→ **Work order**
Your copy of the lines below must match them exactly and contain no images.

(Stored items from a collection)
══════

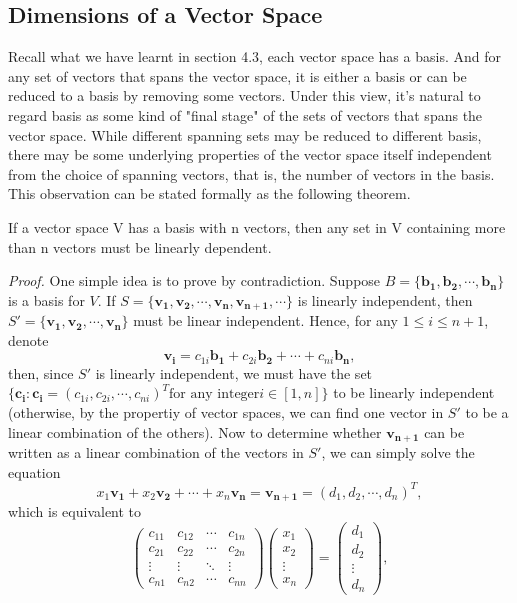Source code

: \documentclass[10pt, a4paper]{article}
\newcommand{\vt}[1]{\mathbf{#1}}
\begin{document}
\subsection{Dimensions of a Vector Space}
Recall what we have learnt in section 4.3, each vector space has a basis. And for any set of vectors that spans the vector space, it is either a basis or can be reduced to a basis by removing some vectors.
Under this view, it's natural to regard basis as some kind of "final stage" of the sets of vectors that spans the vector space.
While different spanning sets may be reduced to different basis, there may be some underlying properties of the vector space itself independent from the choice of spanning vectors, that is, the number of vectors in the basis.
This observation can be stated formally as the following theorem.
\begin{proposition}
    If a vector space V has a basis with n vectors, then any set in V containing more than n vectors must be linearly dependent.
\end{proposition}
\indent\textit{Proof.} 
One simple idea is to prove by contradiction.
Suppose $B=\{\vt{b_1}, \vt{b_2}, \cdots, \vt{b_n}\}$ is a basis for $V$. If $S=\{\vt{v_1}, \vt{v_2}, \cdots, \vt{v_n}, \vt{v_{n+1}}, \cdots\}$ is linearly independent, then $S'=\{\vt{v_1}, \vt{v_2}, \cdots, \vt{v_n}\}$ must be linear independent.
Hence, for any $1\leq i\leq n+1$, denote \[
\vt{v_i} = c_{1i}\vt{b_1} + c_{2i}\vt{b_2} + \cdots + c_{ni}\vt{b_n},
\]
then, since $S'$ is linearly independent, we must have the set $\{\vt{c_i}:\vt{c_i}=(c_{1i}, c_{2i}, \cdots, c_{ni})^T \text{for any integer} i\in [1,n]\}$ to be linearly independent (otherwise, by the propertiy of vector spaces, we can find one vector in $S'$ to be a linear combination of the others).
Now to determine whether $\vt{v_{n+1}}$ can be written as a linear combination of the vectors in $S'$, we can simply solve the equation \[
x_1\vt{v_1} + x_2\vt{v_2} + \cdots + x_n\vt{v_n}=\vt{v_{n+1}} = (d_1, d_2, \cdots, d_n)^T,
\]
which is equivalent to \[
\begin{pmatrix}
    c_{11} & c_{12} & \cdots & c_{1n}\\
    c_{21} & c_{22} & \cdots & c_{2n}\\
    \vdots & \vdots & \ddots & \vdots\\
    c_{n1} & c_{n2} & \cdots & c_{nn}
\end{pmatrix}\begin{pmatrix}
    x_1\\x_2\\\vdots\\x_n
\end{pmatrix} = \begin{pmatrix}
    d_1\\d_2\\\vdots\\d_n
\end{pmatrix},
\]
\end{document}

══════

→ **Solution to this task**
Source code

: \documentclass[10pt, a4paper]{article}
\newcommand{\vt}[1]{\mathbf{#1}}
\begin{document}
\subsection{Dimensions of a Vector Space}
Recall what we have learnt in section 4.3, each vector space has a basis. And for any set of vectors that spans the vector space, it is either a basis or can be reduced to a basis by removing some vectors.
Under this view, it's natural to regard basis as some kind of "final stage" of the sets of vectors that spans the vector space.
While different spanning sets may be reduced to different basis, there may be some underlying properties of the vector space itself independent from the choice of spanning vectors, that is, the number of vectors in the basis.
This observation can be stated formally as the following theorem.
\begin{proposition}
    If a vector space V has a basis with n vectors, then any set in V containing more than n vectors must be linearly dependent.
\end{proposition}
\indent\textit{Proof.} 
One simple idea is to prove by contradiction.
Suppose $B=\{\vt{b_1}, \vt{b_2}, \cdots, \vt{b_n}\}$ is a basis for $V$. If $S=\{\vt{v_1}, \vt{v_2}, \cdots, \vt{v_n}, \vt{v_{n+1}}, \cdots\}$ is linearly independent, then $S'=\{\vt{v_1}, \vt{v_2}, \cdots, \vt{v_n}\}$ must be linear independent.
Hence, for any $1\leq i\leq n+1$, denote \[
\vt{v_i} = c_{1i}\vt{b_1} + c_{2i}\vt{b_2} + \cdots + c_{ni}\vt{b_n},
\]
then, since $S'$ is linearly independent, we must have the set $\{\vt{c_i}:\vt{c_i}=(c_{1i}, c_{2i}, \cdots, c_{ni})^T \text{for any integer} i\in [1,n]\}$ to be linearly independent (otherwise, by the propertiy of vector spaces, we can find one vector in $S'$ to be a linear combination of the others).
Now to determine whether $\vt{v_{n+1}}$ can be written as a linear combination of the vectors in $S'$, we can simply solve the equation \[
x_1\vt{v_1} + x_2\vt{v_2} + \cdots + x_n\vt{v_n}=\vt{v_{n+1}} = (d_1, d_2, \cdots, d_n)^T,
\]
which is equivalent to \[
\begin{pmatrix}
    c_{11} & c_{12} & \cdots & c_{1n}\\
    c_{21} & c_{22} & \cdots & c_{2n}\\
    \vdots & \vdots & \ddots & \vdots\\
    c_{n1} & c_{n2} & \cdots & c_{nn}
\end{pmatrix}\begin{pmatrix}
    x_1\\x_2\\\vdots\\x_n
\end{pmatrix} = \begin{pmatrix}
    d_1\\d_2\\\vdots\\d_n
\end{pmatrix},
\]
\end{document}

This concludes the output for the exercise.